Title: | Log-normality and Skewness of Estimated State/Action Values in Reinforcement Learning |

I found this to be a very interesting paper, with a nice analysis of an underappreciated property of value functions in reinforcement learning.
Potential points of improvement include the following:
- The theory is quite specific, and it would be nice if this could be generalized (e.g., not focusing as much on NSR-MCs).
- The experiments are very small and contrived. I'm okay with this, for this paper, but it would of course be interesting to test these ideas in more interesting problems. For instance, could we measure the skewness of values in a problem of interest? And if we correct for this, does this help at scale? Even so, I'm okay with accepting the paper as is and leaving that for future work (potentially by other researchers).

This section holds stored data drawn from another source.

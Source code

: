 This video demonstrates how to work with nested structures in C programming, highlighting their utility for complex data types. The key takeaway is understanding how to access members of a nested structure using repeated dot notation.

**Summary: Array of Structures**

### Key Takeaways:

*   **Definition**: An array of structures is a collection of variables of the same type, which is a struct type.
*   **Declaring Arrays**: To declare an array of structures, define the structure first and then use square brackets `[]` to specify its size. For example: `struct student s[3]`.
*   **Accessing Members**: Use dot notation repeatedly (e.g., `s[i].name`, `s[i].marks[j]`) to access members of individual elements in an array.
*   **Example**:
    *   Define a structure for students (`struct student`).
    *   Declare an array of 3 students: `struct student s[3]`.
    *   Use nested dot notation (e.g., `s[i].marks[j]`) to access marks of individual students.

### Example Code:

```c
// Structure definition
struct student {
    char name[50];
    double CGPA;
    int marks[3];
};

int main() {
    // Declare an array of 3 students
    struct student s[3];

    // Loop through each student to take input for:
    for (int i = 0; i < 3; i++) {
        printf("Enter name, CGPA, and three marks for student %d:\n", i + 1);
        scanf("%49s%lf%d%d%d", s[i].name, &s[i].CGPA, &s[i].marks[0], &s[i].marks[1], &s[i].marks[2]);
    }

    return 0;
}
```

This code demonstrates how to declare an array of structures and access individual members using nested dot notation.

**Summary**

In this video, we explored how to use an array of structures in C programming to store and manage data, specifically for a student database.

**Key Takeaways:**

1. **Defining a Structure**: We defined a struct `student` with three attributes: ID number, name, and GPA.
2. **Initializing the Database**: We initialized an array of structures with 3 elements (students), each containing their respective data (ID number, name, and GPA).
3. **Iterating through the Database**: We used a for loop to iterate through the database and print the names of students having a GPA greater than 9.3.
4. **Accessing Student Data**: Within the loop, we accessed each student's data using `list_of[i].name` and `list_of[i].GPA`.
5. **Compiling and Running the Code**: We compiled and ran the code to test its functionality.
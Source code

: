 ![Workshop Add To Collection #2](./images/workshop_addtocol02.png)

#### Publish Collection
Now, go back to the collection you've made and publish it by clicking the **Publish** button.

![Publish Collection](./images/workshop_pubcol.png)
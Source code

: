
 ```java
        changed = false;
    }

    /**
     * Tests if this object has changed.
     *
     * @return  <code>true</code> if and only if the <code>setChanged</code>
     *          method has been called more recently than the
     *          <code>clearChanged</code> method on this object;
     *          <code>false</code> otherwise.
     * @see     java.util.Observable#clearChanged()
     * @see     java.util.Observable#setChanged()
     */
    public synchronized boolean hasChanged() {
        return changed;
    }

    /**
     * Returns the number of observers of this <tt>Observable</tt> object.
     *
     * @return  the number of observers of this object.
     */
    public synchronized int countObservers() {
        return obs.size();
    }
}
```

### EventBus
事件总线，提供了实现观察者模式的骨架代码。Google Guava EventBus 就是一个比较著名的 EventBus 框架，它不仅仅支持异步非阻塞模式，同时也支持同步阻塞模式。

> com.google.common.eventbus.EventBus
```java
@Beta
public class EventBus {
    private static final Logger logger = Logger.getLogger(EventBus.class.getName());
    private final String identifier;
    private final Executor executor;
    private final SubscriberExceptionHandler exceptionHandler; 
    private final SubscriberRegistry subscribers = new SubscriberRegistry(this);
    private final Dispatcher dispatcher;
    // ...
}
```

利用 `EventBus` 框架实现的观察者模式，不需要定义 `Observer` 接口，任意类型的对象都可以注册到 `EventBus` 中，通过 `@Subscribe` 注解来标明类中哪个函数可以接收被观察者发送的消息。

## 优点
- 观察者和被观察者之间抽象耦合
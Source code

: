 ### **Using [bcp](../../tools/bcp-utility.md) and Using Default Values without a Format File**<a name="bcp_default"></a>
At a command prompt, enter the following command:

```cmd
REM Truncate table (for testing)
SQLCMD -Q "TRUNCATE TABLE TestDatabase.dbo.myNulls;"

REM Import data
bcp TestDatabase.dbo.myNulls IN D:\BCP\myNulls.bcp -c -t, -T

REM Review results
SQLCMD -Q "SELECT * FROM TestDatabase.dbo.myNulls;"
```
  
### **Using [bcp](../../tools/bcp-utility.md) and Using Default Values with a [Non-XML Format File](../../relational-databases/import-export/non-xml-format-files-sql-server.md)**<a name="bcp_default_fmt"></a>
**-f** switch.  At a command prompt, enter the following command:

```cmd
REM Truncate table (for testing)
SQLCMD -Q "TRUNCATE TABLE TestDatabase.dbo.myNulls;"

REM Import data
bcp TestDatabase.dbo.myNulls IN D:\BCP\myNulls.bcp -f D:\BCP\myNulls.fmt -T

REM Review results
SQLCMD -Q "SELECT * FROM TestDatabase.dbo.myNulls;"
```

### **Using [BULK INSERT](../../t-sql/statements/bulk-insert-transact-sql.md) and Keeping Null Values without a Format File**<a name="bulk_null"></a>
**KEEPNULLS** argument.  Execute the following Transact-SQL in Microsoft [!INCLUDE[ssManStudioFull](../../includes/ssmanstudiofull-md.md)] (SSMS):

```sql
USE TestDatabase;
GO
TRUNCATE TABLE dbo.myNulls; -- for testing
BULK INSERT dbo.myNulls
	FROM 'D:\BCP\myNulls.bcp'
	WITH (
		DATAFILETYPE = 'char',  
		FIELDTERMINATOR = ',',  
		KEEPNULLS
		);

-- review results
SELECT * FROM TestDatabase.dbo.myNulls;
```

This paper focuses on the problem arising from skewness in the distribution of value estimates, which may result in over- or under-estimation. With careful analysis, the paper shows that a particular model-based value estimate is approximately log-normally distributed, which is skewed and thus leading to the possibility of over- or under-estimation. It is further shown that positive and negative rewards induce opposite sort of skewness. With simple experiments, the problem of over/underestimation is illustrated.
This is an interesting paper with some interesting insights on over/underestimation of values. I would like the reviewers to clarify the following two issues.
The results are implied for a particular kind of model-based value estimation method, more specifically, one which relies on definition 3.1. The implication of this result to other kinds of estimation methods, especially the model-free ones is not clear. A discussion is required on why a similar effect is expected with other kinds of values estimation method.
It is disappointing to have no experiments with the suggested remedies, such as the balancing the impact of positive and negative rewards and reward shaping. Some experiments are expected here to see whether these are indeed helpful. And an elaborate discussion of reward balancing and how to achieve it could also improve the quality of the paper.

This paper approaches an important and fundamental problem in RL from a new direction. Overall, I found the introductory material did an excellent job of highlighting its importance and that the main results were straightforward to follow. I did feel a bit like I lost some of the grounding intuition during section 3.3.
There is just the single primary contribution of the paper, but it is well done and I think stands on its own well enough to be accepted. The experimental section felt a bit like an afterthought. It does add to the paper, but the authors could have gotten much more out of this section by showing that the log-normality *really* does show up in practice in a larger variety of MDPs. Essentially I would argue for the same sort of experiment, but including more simple MDPs and maybe some non-chain classic RL domain as well.
The work has some interesting potential connections with other topics in RL, although the authors do not make these connections explicit. The distributions considered in the paper are also the focus for those interested in parameter uncertainty, posterior sampling, and exploration.